We must next determine which dates control the interest calculations. The Bank argues that interest should start to run on the date of the modified judgment, rather than the initial judgment, because that was the “final judgment.” We find this argument unpersuasive. It is clear that when a judgment is modified on appeal, interest accrues from the date of the district court’s judgment rather than the appellate court’s judgment. Mt. Hood Stages, Inc. v. Greyhound Corp., 616 F.2d 394, 407 (9th Cir.), cert. denied, 449 U.S. 831, 101 S.Ct. 99, 66 L.Ed.2d 36 (1980); Perkins v. Standard Oil Co., 487 F.2d 672, 676 (9th Cir.1973); United States v. Michael Schiavone & Sons, Inc., 450 F.2d 875, 876-77 (1st Cir.1971). The result should be no different when the district court modifies its own judgment, since the underlying rationale for the rule is that the date of the original judgment is controlling *915because that is when the correct award should have been entered. The fact that a district court’s judgment was modified does not result in an entirely new judgment. Therefore, we hold that interest began to accrue on the date of the original judgment.

Our final task is to determine when the accrual of interest on Bank of Celina’s obligation must end. The Government argues that interest continues to accrue until the amount due is actually in the “hands” of the Government, rather than when the money is deposited with the district court. Under this rationale, interest would have accrued until December 27, 1984 when it reached the Department of Justice. The Government cites United States v. Los Angeles Soap Co., 153 F.2d 320 (9th Cir.), cert. denied, 328 U.S. 848, 66 S.Ct. 1120, 90 L.Ed. 1621 (1946) in support of its position. That case is not controlling here, however, because the funds in Los Angeles Soap had merely been deposited with the district court during the course of the legal proceedings. Since judgment had not been rendered in that case, liability of the payor had not been established. In contrast, liability had been firmly established in the instant case and payment had been made in satisfaction of that judgment.

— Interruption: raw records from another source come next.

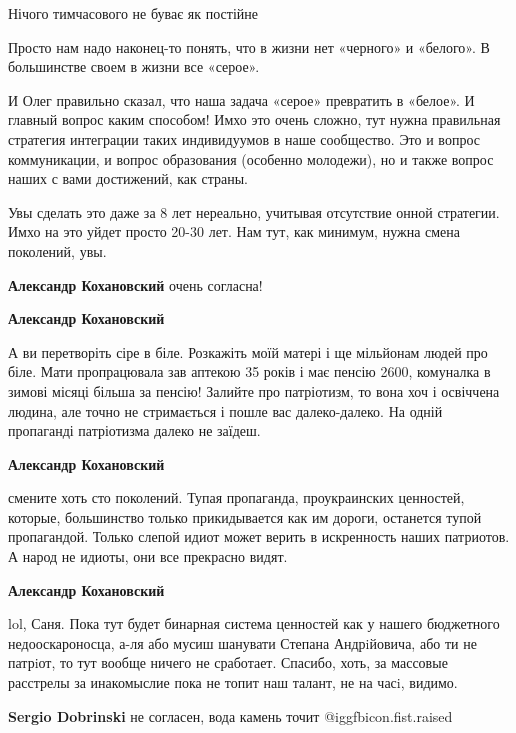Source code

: \begin{itemize}
\begin{itemize}
Нічого тимчасового не буває як постійне

\end{itemize} %


Просто нам надо наконец-то понять, что в жизни нет «черного» и «белого». В
большинстве своем в жизни все «серое».

И Олег правильно сказал, что наша задача «серое» превратить в «белое». И
главный вопрос каким способом! Имхо это очень сложно, тут нужна правильная
стратегия интеграции таких индивидуумов в наше сообщество. Это и вопрос
коммуникации, и вопрос образования (особенно молодежи), но и также вопрос наших
с вами достижений, как страны.

Увы сделать это даже за 8 лет нереально, учитывая отсутствие онной стратегии.
Имхо на это уйдет просто 20-30 лет. Нам тут, как минимум, нужна смена
поколений, увы.

\begin{itemize} %
\textbf{Александр Кохановский} очень согласна!

\textbf{Александр Кохановский} 

А ви перетворіть сіре в біле. Розкажіть моїй матері і ще мільйонам людей про
біле. Мати пропрацювала зав аптекою 35 років і має пенсію 2600, комуналка в
зимові місяці більша за пенсію! Залийте про патріотизм, то вона хоч і освіччена
людина, але точно не стримається і пошле вас далеко-далеко. На одній пропаганді
патріотизма далеко не заїдеш.


\textbf{Александр Кохановский} 

смените хоть сто поколений. Тупая пропаганда, проукраинских ценностей, которые,
большинство только прикидывается как им дороги, останется тупой пропагандой.
Только слепой идиот может верить в искренность наших патриотов. А народ не
идиоты, они все прекрасно видят.

\textbf{Александр Кохановский} 

lol, Саня. Пока тут будет бинарная система ценностей как у нашего бюджетного
недооскароносца, а-ля або мусиш шанувати Степана Андрiйовича, або ти не
патрiот, то тут вообще ничего не сработает. Спасибо, хоть, за массовые
расстрелы за инакомыслие пока не топит наш талант, не на часi, видимо.


\textbf{Sergio Dobrinski} не согласен, вода камень точит @igg{fbicon.fist.raised}


\end{itemize}
\end{itemize}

Further, it appears that the Department of Justice had full control over when it accessed these funds since the Bank allegedly was never contacted and no hearing was conducted before these funds were extracted. It would place an undue burden on taxpayers if interest were to accrue for an indefinite period of time after payment to a district court — especially in light of the efforts taken by the Bank in this case to receive confirmation of payment. Therefore, interest should be calculated to March 16, 1984, the date the funds were deposited into the United States Treasury account.

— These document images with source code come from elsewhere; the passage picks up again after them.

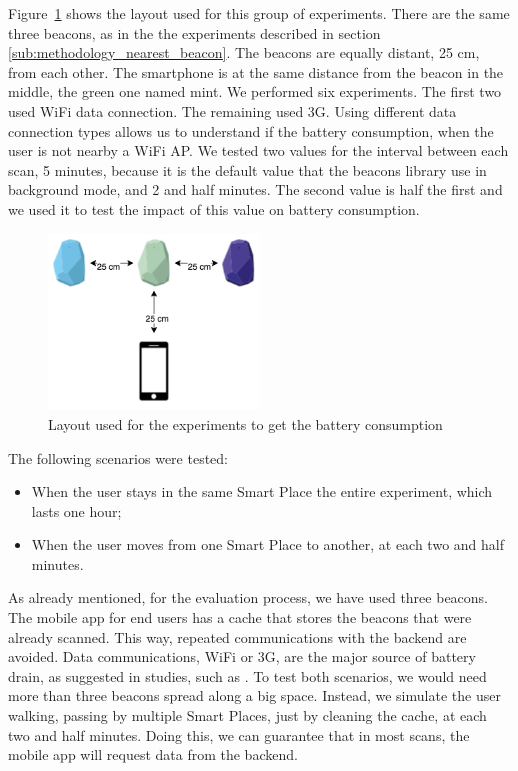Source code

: 

Figure~\ref{fig:layout_experiments_battery_consumption} shows the layout used for this group of experiments.
There are the same three beacons, as in the the experiments described in section \ref{sub:methodology_nearest_beacon}. The beacons are equally distant, 25 cm, from each other.
The smartphone is at the same distance from the beacon in the middle, the green one named mint.
We performed six experiments. The first two used \gls{WiFi} data connection. The remaining used \gls{3G}.
Using different data connection types allows us to understand if the battery consumption, when the user is not nearby a \gls{WiFi} \gls{AP}.
We tested two values for the interval between each scan, 5 minutes, because it is the default value that the beacons library use in background mode, and 2 and half minutes.
The second value is half the first and we used it to test the impact of this value on battery consumption.

\begin{figure}[!ht]
  \centering
    \includegraphics[width=0.5\textwidth, keepaspectratio]{images/experiments_battery_layout}
    \caption[Layout for experiments of battery consumption]{Layout used for the experiments to get the battery consumption}
    \label{fig:layout_experiments_battery_consumption}
\end{figure}

The following scenarios were tested:
\begin{itemize}
  \item When the user stays in the same Smart Place the entire experiment, which lasts one hour;
  \item When the user moves from one Smart Place to another, at each two and half minutes.
\end{itemize}

As already mentioned, for the evaluation process, we have used three  beacons.
The mobile app for end users has a cache that stores the beacons that were already scanned.
This way, repeated communications with the backend are avoided.
Data communications, \gls{WiFi} or \gls{3G}, are the major source of battery drain, as suggested in studies, such as \cite{energy}.
To test both scenarios, we would need more than three beacons spread along a big space.
Instead, we simulate the user walking, passing by multiple Smart Places, just by cleaning the cache,
at each two and half minutes.
Doing this, we can guarantee that in most scans, the mobile app will request data from the backend.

The district court’s order is accordingly REVERSED, and this case is REMANDED for the calculation of interest pursuant to 28 U.S.C. § 1961 (1948) from March 31, 1982 to March 16, 1984. Payment of $65,-500 is to be credited to the Bank.

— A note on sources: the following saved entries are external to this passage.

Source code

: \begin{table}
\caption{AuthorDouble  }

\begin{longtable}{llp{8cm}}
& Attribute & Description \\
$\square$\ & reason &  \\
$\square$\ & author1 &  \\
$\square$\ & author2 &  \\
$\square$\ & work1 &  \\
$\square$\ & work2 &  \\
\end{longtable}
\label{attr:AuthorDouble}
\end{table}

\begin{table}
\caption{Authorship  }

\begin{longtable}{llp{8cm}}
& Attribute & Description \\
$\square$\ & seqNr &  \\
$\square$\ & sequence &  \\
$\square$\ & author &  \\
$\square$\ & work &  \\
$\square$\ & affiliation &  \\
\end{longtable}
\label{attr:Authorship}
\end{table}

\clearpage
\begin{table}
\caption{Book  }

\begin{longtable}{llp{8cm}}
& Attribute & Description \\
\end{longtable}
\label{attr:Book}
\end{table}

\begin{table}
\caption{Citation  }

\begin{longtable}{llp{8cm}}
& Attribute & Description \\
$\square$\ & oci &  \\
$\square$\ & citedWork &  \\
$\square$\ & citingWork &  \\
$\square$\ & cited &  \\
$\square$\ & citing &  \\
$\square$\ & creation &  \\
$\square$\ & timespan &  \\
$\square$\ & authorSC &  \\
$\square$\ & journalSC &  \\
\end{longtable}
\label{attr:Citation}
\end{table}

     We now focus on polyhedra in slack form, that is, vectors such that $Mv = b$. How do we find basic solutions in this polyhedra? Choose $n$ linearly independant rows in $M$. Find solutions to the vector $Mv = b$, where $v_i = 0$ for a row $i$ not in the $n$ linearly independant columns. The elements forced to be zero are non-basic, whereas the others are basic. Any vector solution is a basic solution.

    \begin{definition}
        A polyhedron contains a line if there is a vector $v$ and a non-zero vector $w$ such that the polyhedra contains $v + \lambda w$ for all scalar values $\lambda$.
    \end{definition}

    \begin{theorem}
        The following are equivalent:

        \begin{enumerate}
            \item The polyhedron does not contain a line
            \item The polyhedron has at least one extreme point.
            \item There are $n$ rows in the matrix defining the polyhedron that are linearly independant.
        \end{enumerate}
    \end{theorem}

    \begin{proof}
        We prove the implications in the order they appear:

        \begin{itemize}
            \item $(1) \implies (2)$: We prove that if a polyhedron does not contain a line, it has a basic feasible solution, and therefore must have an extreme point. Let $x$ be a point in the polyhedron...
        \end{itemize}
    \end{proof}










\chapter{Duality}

. Although the Bank had applied these funds to the payment of RBS’s loans then due, converting the funds to the Bank’s property under Tennessee law, the tax lien had attached while the funds were the property of RBS.

. The district court’s original order on March 31, 1982 required payment of $57,132.01. However, this judgment was amended by a second order on May 20, 1982 to reflect prior collection.

.28 U.S.C. § 1961, prior to the 1982 revisions, required that the rate of interest be established under state law.

. The Bank raises as its first issue that payment of the $65,500 should be acknowledged. The United States concedes that this amount has been paid and that it will be credited to the total amount due.

. If a lower court’s judgment is proper this court can affirm, even if the court’s decision was based upon an incorrect application of the law. Dandridge v. Williams, 397 U.S. 471, 475-76 n. 6, 90 S.Ct. 1153, 1156-57 n. 6, 25 L.Ed.2d 491 (1970); Helvering v. Gowran, 302 U.S. 238, 245, 58 S.Ct. 154, 157, 82 L.Ed. 224 (1937).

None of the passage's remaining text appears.